### DATASET RECORDS ###

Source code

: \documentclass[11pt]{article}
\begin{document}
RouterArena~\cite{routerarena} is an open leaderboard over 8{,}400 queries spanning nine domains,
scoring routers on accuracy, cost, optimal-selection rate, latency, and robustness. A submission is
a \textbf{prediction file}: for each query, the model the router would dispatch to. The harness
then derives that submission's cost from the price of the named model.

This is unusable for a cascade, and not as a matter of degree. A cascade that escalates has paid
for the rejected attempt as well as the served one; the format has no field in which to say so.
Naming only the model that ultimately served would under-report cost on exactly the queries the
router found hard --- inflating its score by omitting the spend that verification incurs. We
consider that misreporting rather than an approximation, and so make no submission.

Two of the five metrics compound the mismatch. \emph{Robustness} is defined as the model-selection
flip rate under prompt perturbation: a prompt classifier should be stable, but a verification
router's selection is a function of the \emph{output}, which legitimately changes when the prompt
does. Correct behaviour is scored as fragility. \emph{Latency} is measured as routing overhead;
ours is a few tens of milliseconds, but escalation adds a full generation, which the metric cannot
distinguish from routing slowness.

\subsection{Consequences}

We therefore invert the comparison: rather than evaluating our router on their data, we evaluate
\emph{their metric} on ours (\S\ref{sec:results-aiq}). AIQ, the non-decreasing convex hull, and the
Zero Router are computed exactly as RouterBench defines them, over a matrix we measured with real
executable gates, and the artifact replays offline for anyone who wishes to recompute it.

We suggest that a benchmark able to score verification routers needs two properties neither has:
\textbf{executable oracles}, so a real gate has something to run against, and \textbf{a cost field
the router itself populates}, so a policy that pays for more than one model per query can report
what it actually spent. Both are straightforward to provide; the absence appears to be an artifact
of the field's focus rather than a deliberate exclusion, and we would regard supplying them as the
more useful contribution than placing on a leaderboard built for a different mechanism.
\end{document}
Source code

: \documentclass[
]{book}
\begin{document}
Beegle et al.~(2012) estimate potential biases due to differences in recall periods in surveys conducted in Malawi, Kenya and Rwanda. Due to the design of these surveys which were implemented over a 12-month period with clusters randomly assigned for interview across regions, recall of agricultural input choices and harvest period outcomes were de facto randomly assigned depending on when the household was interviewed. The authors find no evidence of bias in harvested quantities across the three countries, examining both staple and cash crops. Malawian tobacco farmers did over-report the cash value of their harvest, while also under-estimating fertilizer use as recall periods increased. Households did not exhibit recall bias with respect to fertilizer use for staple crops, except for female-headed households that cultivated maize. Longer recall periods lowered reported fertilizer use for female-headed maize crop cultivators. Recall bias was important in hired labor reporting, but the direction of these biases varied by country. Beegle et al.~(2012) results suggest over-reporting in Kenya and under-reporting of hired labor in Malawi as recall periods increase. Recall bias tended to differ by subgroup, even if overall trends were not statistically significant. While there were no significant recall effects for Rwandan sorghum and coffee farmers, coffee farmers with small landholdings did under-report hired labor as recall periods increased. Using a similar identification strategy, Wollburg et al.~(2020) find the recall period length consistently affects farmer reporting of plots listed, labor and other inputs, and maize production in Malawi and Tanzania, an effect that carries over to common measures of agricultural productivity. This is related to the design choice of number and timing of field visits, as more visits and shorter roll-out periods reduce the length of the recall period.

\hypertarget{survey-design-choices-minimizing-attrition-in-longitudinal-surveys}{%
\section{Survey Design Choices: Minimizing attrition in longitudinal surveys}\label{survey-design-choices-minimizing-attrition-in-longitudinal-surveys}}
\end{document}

###

• WHAT THIS TASK INVOLVES: Repeat every entry exactly, please.

• REPLY:
Source code

: \documentclass[11pt]{article}
\begin{document}
RouterArena~\cite{routerarena} is an open leaderboard over 8{,}400 queries spanning nine domains,
scoring routers on accuracy, cost, optimal-selection rate, latency, and robustness. A submission is
a \textbf{prediction file}: for each query, the model the router would dispatch to. The harness
then derives that submission's cost from the price of the named model.

This is unusable for a cascade, and not as a matter of degree. A cascade that escalates has paid
for the rejected attempt as well as the served one; the format has no field in which to say so.
Naming only the model that ultimately served would under-report cost on exactly the queries the
router found hard --- inflating its score by omitting the spend that verification incurs. We
consider that misreporting rather than an approximation, and so make no submission.

Two of the five metrics compound the mismatch. \emph{Robustness} is defined as the model-selection
flip rate under prompt perturbation: a prompt classifier should be stable, but a verification
router's selection is a function of the \emph{output}, which legitimately changes when the prompt
does. Correct behaviour is scored as fragility. \emph{Latency} is measured as routing overhead;
ours is a few tens of milliseconds, but escalation adds a full generation, which the metric cannot
distinguish from routing slowness.

\subsection{Consequences}

We therefore invert the comparison: rather than evaluating our router on their data, we evaluate
\emph{their metric} on ours (\S\ref{sec:results-aiq}). AIQ, the non-decreasing convex hull, and the
Zero Router are computed exactly as RouterBench defines them, over a matrix we measured with real
executable gates, and the artifact replays offline for anyone who wishes to recompute it.

We suggest that a benchmark able to score verification routers needs two properties neither has:
\textbf{executable oracles}, so a real gate has something to run against, and \textbf{a cost field
the router itself populates}, so a policy that pays for more than one model per query can report
what it actually spent. Both are straightforward to provide; the absence appears to be an artifact
of the field's focus rather than a deliberate exclusion, and we would regard supplying them as the
more useful contribution than placing on a leaderboard built for a different mechanism.
\end{document}
Source code

: \documentclass[
]{book}
\begin{document}
Beegle et al.~(2012) estimate potential biases due to differences in recall periods in surveys conducted in Malawi, Kenya and Rwanda. Due to the design of these surveys which were implemented over a 12-month period with clusters randomly assigned for interview across regions, recall of agricultural input choices and harvest period outcomes were de facto randomly assigned depending on when the household was interviewed. The authors find no evidence of bias in harvested quantities across the three countries, examining both staple and cash crops. Malawian tobacco farmers did over-report the cash value of their harvest, while also under-estimating fertilizer use as recall periods increased. Households did not exhibit recall bias with respect to fertilizer use for staple crops, except for female-headed households that cultivated maize. Longer recall periods lowered reported fertilizer use for female-headed maize crop cultivators. Recall bias was important in hired labor reporting, but the direction of these biases varied by country. Beegle et al.~(2012) results suggest over-reporting in Kenya and under-reporting of hired labor in Malawi as recall periods increase. Recall bias tended to differ by subgroup, even if overall trends were not statistically significant. While there were no significant recall effects for Rwandan sorghum and coffee farmers, coffee farmers with small landholdings did under-report hired labor as recall periods increased. Using a similar identification strategy, Wollburg et al.~(2020) find the recall period length consistently affects farmer reporting of plots listed, labor and other inputs, and maize production in Malawi and Tanzania, an effect that carries over to common measures of agricultural productivity. This is related to the design choice of number and timing of field visits, as more visits and shorter roll-out periods reduce the length of the recall period.

\hypertarget{survey-design-choices-minimizing-attrition-in-longitudinal-surveys}{%
\section{Survey Design Choices: Minimizing attrition in longitudinal surveys}\label{survey-design-choices-minimizing-attrition-in-longitudinal-surveys}}
\end{document}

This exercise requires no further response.